Judicial Watch: 372,000 Inactive Voters Removed from Colorado Voter Rolls after Lawsuit and Settlement
Six Million Inactive Names Removed Nationwide Due to Judicial Watch
(Washington, DC) – Judicial Watch announced today that 372,000 ineligible voter names have been removed from Colorado’s voter registration lists following a Judicial Watch lawsuit and legal settlement addressing the state’s compliance with federal voter list maintenance requirements.
Under the National Voter Registration Act of 1993 (NVRA), states must take reasonable steps to remove ineligible voters—such as those who have died, moved, or become inactive—while protecting eligible voters’ rights.
Judicial Watch filed the Colorado federal lawsuit to clean the voter rolls in 2020 on behalf of itself and three residents of Colorado. (Judicial Watch, Inc. v. Griswold, et al.(No. 20-cv-02992)).
In March 2023, Colorado’s secretary of state agreed to settle the lawsuit and has confirmed to Judicial Watch that since 2023 the state removed 372,000 ineligible voters from the state’s voter registration lists.
Judicial Watch’s lawsuits and legal actions have now led to the removal of six million ineligible names from voter lists nationwide.

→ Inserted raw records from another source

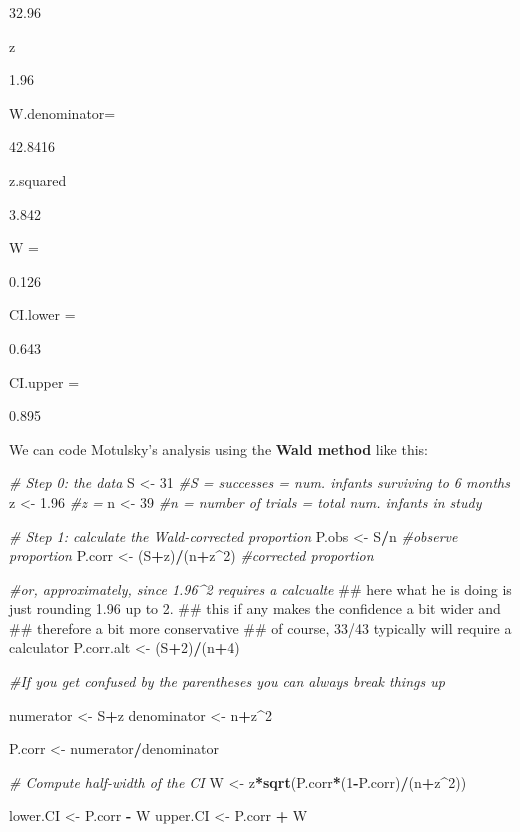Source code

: \documentclass[]{book}
\newenvironment{Shaded}{\begin{snugshade}}{\end{snugshade}}
\newcommand{\KeywordTok}[1]{\textcolor[rgb]{0.13,0.29,0.53}{\textbf{#1}}}
\newcommand{\DecValTok}[1]{\textcolor[rgb]{0.00,0.00,0.81}{#1}}
\newcommand{\FloatTok}[1]{\textcolor[rgb]{0.00,0.00,0.81}{#1}}
\newcommand{\StringTok}[1]{\textcolor[rgb]{0.31,0.60,0.02}{#1}}
\newcommand{\CommentTok}[1]{\textcolor[rgb]{0.56,0.35,0.01}{\textit{#1}}}
\newcommand{\OperatorTok}[1]{\textcolor[rgb]{0.81,0.36,0.00}{\textbf{#1}}}
\newcommand{\NormalTok}[1]{#1}
\theoremstyle{definition}
\theoremstyle{definition}
\theoremstyle{definition}
\theoremstyle{remark}
\begin{document}
32.96

z

1.96

W.denominator=

42.8416

z.squared

3.842

W =

0.126

CI.lower =

0.643

CI.upper =

0.895

We can code Motulsky's analysis using the \textbf{Wald method} like
this:

\begin{Shaded}
\begin{Highlighting}[]
\CommentTok{# Step 0: the data}
\NormalTok{S <-}\StringTok{ }\DecValTok{31}   \CommentTok{#S = successes = num. infants surviving to 6 months}
\NormalTok{z <-}\StringTok{ }\FloatTok{1.96} \CommentTok{#z = }
\NormalTok{n <-}\StringTok{ }\DecValTok{39}   \CommentTok{#n = number of trials = total num. infants in study}

\CommentTok{# Step 1: calculate the Wald-corrected proportion}
\NormalTok{P.obs  <-}\StringTok{  }\NormalTok{S}\OperatorTok{/}\NormalTok{n           }\CommentTok{#observe proportion}
\NormalTok{P.corr <-}\StringTok{  }\NormalTok{(S}\OperatorTok{+}\NormalTok{z)}\OperatorTok{/}\NormalTok{(n}\OperatorTok{+}\NormalTok{z}\OperatorTok{^}\DecValTok{2}\NormalTok{) }\CommentTok{#corrected proportion}

\CommentTok{#or, approximately, since 1.96^2 requires a calcualte}
\NormalTok{## here what he is doing is just rounding 1.96 up to 2.}
\NormalTok{## this if any makes the confidence a bit wider and}
\NormalTok{## therefore a bit more conservative}
\NormalTok{## of course, 33/43 typically will require a calculator}
\NormalTok{P.corr.alt <-}\StringTok{  }\NormalTok{(S}\OperatorTok{+}\DecValTok{2}\NormalTok{)}\OperatorTok{/}\NormalTok{(n}\OperatorTok{+}\DecValTok{4}\NormalTok{)}

\CommentTok{#If you get confused by the parentheses you can always break things up}

\NormalTok{numerator <-}\StringTok{ }\NormalTok{S}\OperatorTok{+}\NormalTok{z}
\NormalTok{denominator <-}\StringTok{ }\NormalTok{n}\OperatorTok{+}\NormalTok{z}\OperatorTok{^}\DecValTok{2}

\NormalTok{P.corr <-}\StringTok{ }\NormalTok{numerator}\OperatorTok{/}\NormalTok{denominator}

\CommentTok{# Compute half-width of the CI}
\NormalTok{W <-}\StringTok{ }\NormalTok{z}\OperatorTok{*}\KeywordTok{sqrt}\NormalTok{(P.corr}\OperatorTok{*}\NormalTok{(}\DecValTok{1}\OperatorTok{-}\NormalTok{P.corr)}\OperatorTok{/}\NormalTok{(n}\OperatorTok{+}\NormalTok{z}\OperatorTok{^}\DecValTok{2}\NormalTok{))}

\NormalTok{lower.CI <-}\StringTok{ }\NormalTok{P.corr }\OperatorTok{-}\StringTok{ }\NormalTok{W}
\NormalTok{upper.CI <-}\StringTok{ }\NormalTok{P.corr }\OperatorTok{+}\StringTok{ }\NormalTok{W}
\end{Highlighting}
\end{Shaded}
\end{document}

“This is a major Judicial Watch victory for election integrity,” said Judicial Watch President Tom Fitton. “Our lawsuit caused removal of 372,000 outdated registrations from Colorado’s voter rolls—which is a massive step toward cleaner elections.”
Judicial Watch is a national leader in election integrity and voting rights litigation, with a record of successful lawsuits enforcing constitutional redistricting standards and cleaning voter rolls nationwide.
In Kentucky, state election board officials reported that “roughly 735,000 ineligible voter registrations” have been removed from voter rolls, as part of a 2018 consent decree settling a Judicial Watch lawsuit.
As part of its 2022 settlement, New York City alone has removed 918,139 ineligible names from its rolls: data show 477,056 removals between March 2023 and February 2025, which is in addition to the 441,083 previously reported removals.
In Los Angeles, county officials confirmed the removal of more than 1.2 million names from voter rolls as part of a settlement. Judicial Watch legal pressure also resulted in election roll clean-ups in Pennsylvania, Colorado, North Carolina, Kentucky, and Ohio.
Federal courts in Oregon and Illinois have ruled that Judicial Watch’s lawsuits against those states to force them to clean their voter rolls may proceed. New voter roll legal action in California is imminent.
Judicial Watch’s election law efforts are led by Senior Attorney Robert Popper, who previously served in the Voting Section of the Justice Department’s Civil Rights Division, where he managed voting rights investigations and litigation across dozens of states.
In March 2026, the Supreme Court of the United States held oral argument in a landmark election integrity case over whether the federal Election Day laws prohibit the counting of mail-in ballots that arrive after Election Day. Judicial Watch brought the underlying lawsuit on behalf of the Libertarian Party of Mississippi.
In January 2026, the Supreme Court of the United States decided 7-2 in favor of granting standing in a historic case filed by Judicial Watch on behalf of Congressman Mike Bost and two presidential electors who were before the court to vindicate their standing to challenge an Illinois law allowing the counting of ballots received up to 14 days after Election Day.